Bunlara da aynı şeyi yaptı. Kadınlar boyalarını sildikten sonra soyundular. Sıcak bir Ağustos gecesiydi. Beylerbeyi Sarayı’nın beyaz mermerleri üzerinde yürüyerek salonun ortasındaki göz kamaştıran havuza girdiler. Atatürk kadınların yürüyüşüne dikkatle bakıyordu. Bu eğlence saatlerce sürdü.

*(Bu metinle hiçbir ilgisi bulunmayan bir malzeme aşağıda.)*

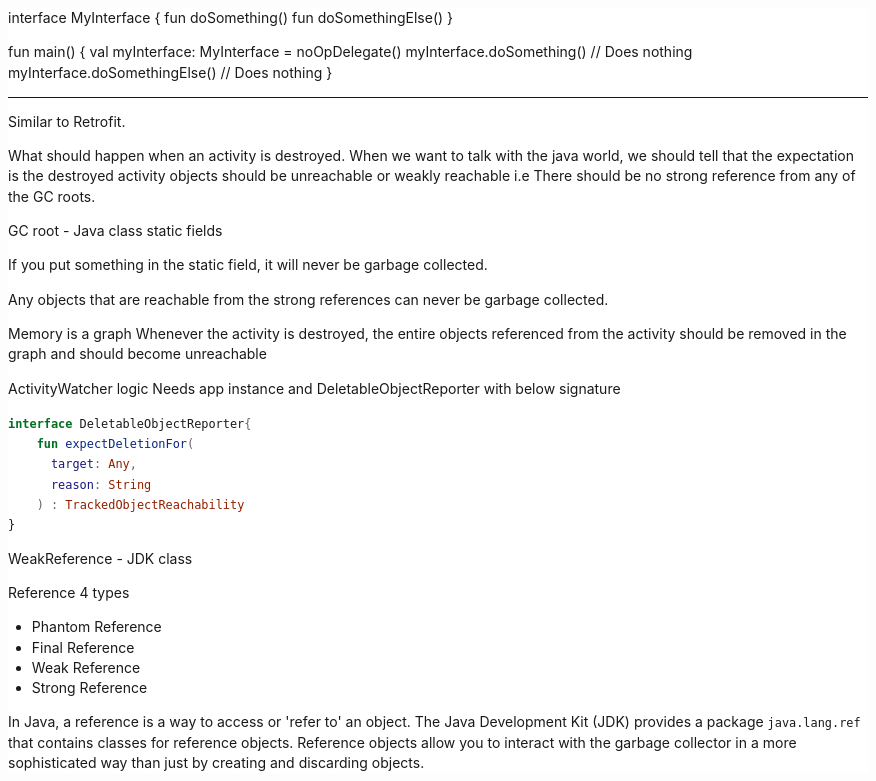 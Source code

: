 
interface MyInterface {
    fun doSomething()
    fun doSomethingElse()
}

fun main() {
    val myInterface: MyInterface = noOpDelegate()
    myInterface.doSomething()      // Does nothing
    myInterface.doSomethingElse()  // Does nothing
}

----

Similar to Retrofit.


What should happen when an activity is destroyed. 
When we want to talk with the java world, we should tell that the expectation is the destroyed activity objects should be unreachable or weakly reachable i.e There should be no strong reference from any of the GC roots. 

GC root - Java class static fields 

If you put something in the static field, it will never be garbage collected. 

Any objects that are reachable from the strong references can never be garbage collected. 



Memory is a graph
Whenever the activity is destroyed, the entire objects referenced from the activity should be removed in the graph and should become unreachable


ActivityWatcher logic 
Needs app instance and DeletableObjectReporter with below signature


```kotlin
interface DeletableObjectReporter{
	fun expectDeletionFor(  
	  target: Any,  
	  reason: String  
	) : TrackedObjectReachability
}
```


WeakReference - JDK class

Reference
4 types
- Phantom Reference
- Final Reference
- Weak Reference 
- Strong Reference

In Java, a reference is a way to access or 'refer to' an object. The Java Development Kit (JDK) provides a package `java.lang.ref` that contains classes for reference objects. Reference objects allow you to interact with the garbage collector in a more sophisticated way than just by creating and discarding objects.

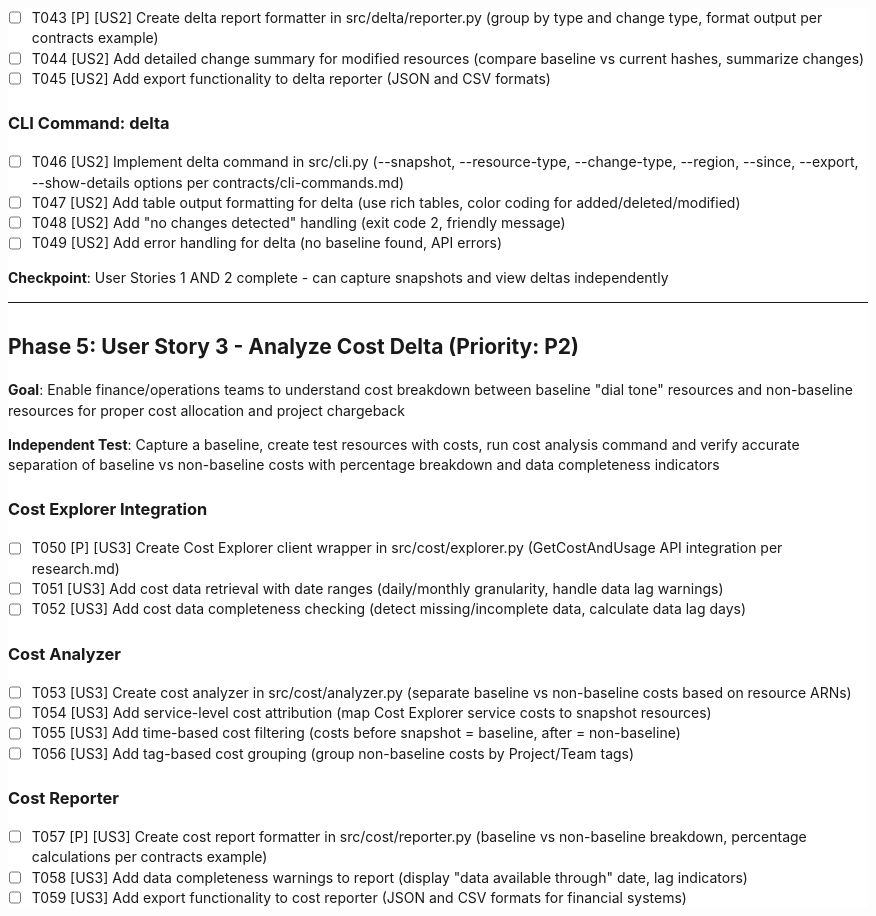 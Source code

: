 - [ ] T043 [P] [US2] Create delta report formatter in src/delta/reporter.py (group by type and change type, format output per contracts example)
- [ ] T044 [US2] Add detailed change summary for modified resources (compare baseline vs current hashes, summarize changes)
- [ ] T045 [US2] Add export functionality to delta reporter (JSON and CSV formats)

### CLI Command: delta

- [ ] T046 [US2] Implement delta command in src/cli.py (--snapshot, --resource-type, --change-type, --region, --since, --export, --show-details options per contracts/cli-commands.md)
- [ ] T047 [US2] Add table output formatting for delta (use rich tables, color coding for added/deleted/modified)
- [ ] T048 [US2] Add "no changes detected" handling (exit code 2, friendly message)
- [ ] T049 [US2] Add error handling for delta (no baseline found, API errors)

**Checkpoint**: User Stories 1 AND 2 complete - can capture snapshots and view deltas independently

---

## Phase 5: User Story 3 - Analyze Cost Delta (Priority: P2)

**Goal**: Enable finance/operations teams to understand cost breakdown between baseline "dial tone" resources and non-baseline resources for proper cost allocation and project chargeback

**Independent Test**: Capture a baseline, create test resources with costs, run cost analysis command and verify accurate separation of baseline vs non-baseline costs with percentage breakdown and data completeness indicators

### Cost Explorer Integration

- [ ] T050 [P] [US3] Create Cost Explorer client wrapper in src/cost/explorer.py (GetCostAndUsage API integration per research.md)
- [ ] T051 [US3] Add cost data retrieval with date ranges (daily/monthly granularity, handle data lag warnings)
- [ ] T052 [US3] Add cost data completeness checking (detect missing/incomplete data, calculate data lag days)

### Cost Analyzer

- [ ] T053 [US3] Create cost analyzer in src/cost/analyzer.py (separate baseline vs non-baseline costs based on resource ARNs)
- [ ] T054 [US3] Add service-level cost attribution (map Cost Explorer service costs to snapshot resources)
- [ ] T055 [US3] Add time-based cost filtering (costs before snapshot = baseline, after = non-baseline)
- [ ] T056 [US3] Add tag-based cost grouping (group non-baseline costs by Project/Team tags)

### Cost Reporter

- [ ] T057 [P] [US3] Create cost report formatter in src/cost/reporter.py (baseline vs non-baseline breakdown, percentage calculations per contracts example)
- [ ] T058 [US3] Add data completeness warnings to report (display "data available through" date, lag indicators)
- [ ] T059 [US3] Add export functionality to cost reporter (JSON and CSV formats for financial systems)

Bir yanda Cumhurbaşkanlığı Orkestrası, bir yanda alaturka müzik… Bağdaşır mı, bağdaşmaz mı, onu bilmem ama o gece aynı çatı altındaydılar. Her zaman gelen sazendeler arasında Deniz Kızı Eftelya, Safiye Ayla, Nubar Tekyay, Selahattin Pınar, Hafız Yaşar bulunuyordu. Yaz süresince her akşam bu toplantılar yapıldı.”
Yok, bugünkü konum, kadın hakları ile alakalı olmadığı için kadınların boyalarını nasıl zorla çıkarttırır, bu insan özgürlüğüne aykırıdır, diye eleştirmekten uzak duracağım.
Fakat sarayların sızlanmasına gerek yok, demek ki hiç yalnız kalmamışlar.